Problem to work on — Write out each record exactly and skip every image.

= Beginning of Section =

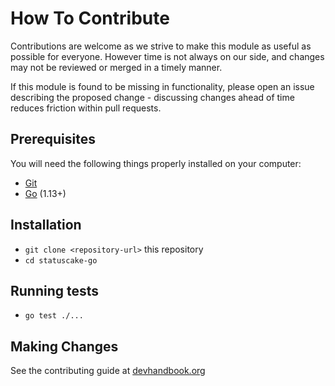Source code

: # How To Contribute

Contributions are welcome as we strive to make this module as useful as possible
for everyone. However time is not always on our side, and changes may not be
reviewed or merged in a timely manner.

If this module is found to be missing in functionality, please open an issue
describing the proposed change - discussing changes ahead of time reduces
friction within pull requests.

## Prerequisites

You will need the following things properly installed on your computer:

- [Git](https://git-scm.com/)
- [Go](https://go.dev/) (1.13+)

## Installation

- `git clone <repository-url>` this repository
- `cd statuscake-go`

## Running tests

- `go test ./...`

## Making Changes

See the contributing guide at
[devhandbook.org](https://devhandbook.org/contributing)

= End of Section =

Response below —
Source code

: # How To Contribute

Contributions are welcome as we strive to make this module as useful as possible
for everyone. However time is not always on our side, and changes may not be
reviewed or merged in a timely manner.

If this module is found to be missing in functionality, please open an issue
describing the proposed change - discussing changes ahead of time reduces
friction within pull requests.

## Prerequisites

You will need the following things properly installed on your computer:

- [Git](https://git-scm.com/)
- [Go](https://go.dev/) (1.13+)

## Installation

- `git clone <repository-url>` this repository
- `cd statuscake-go`

## Running tests

- `go test ./...`

## Making Changes

See the contributing guide at
[devhandbook.org](https://devhandbook.org/contributing)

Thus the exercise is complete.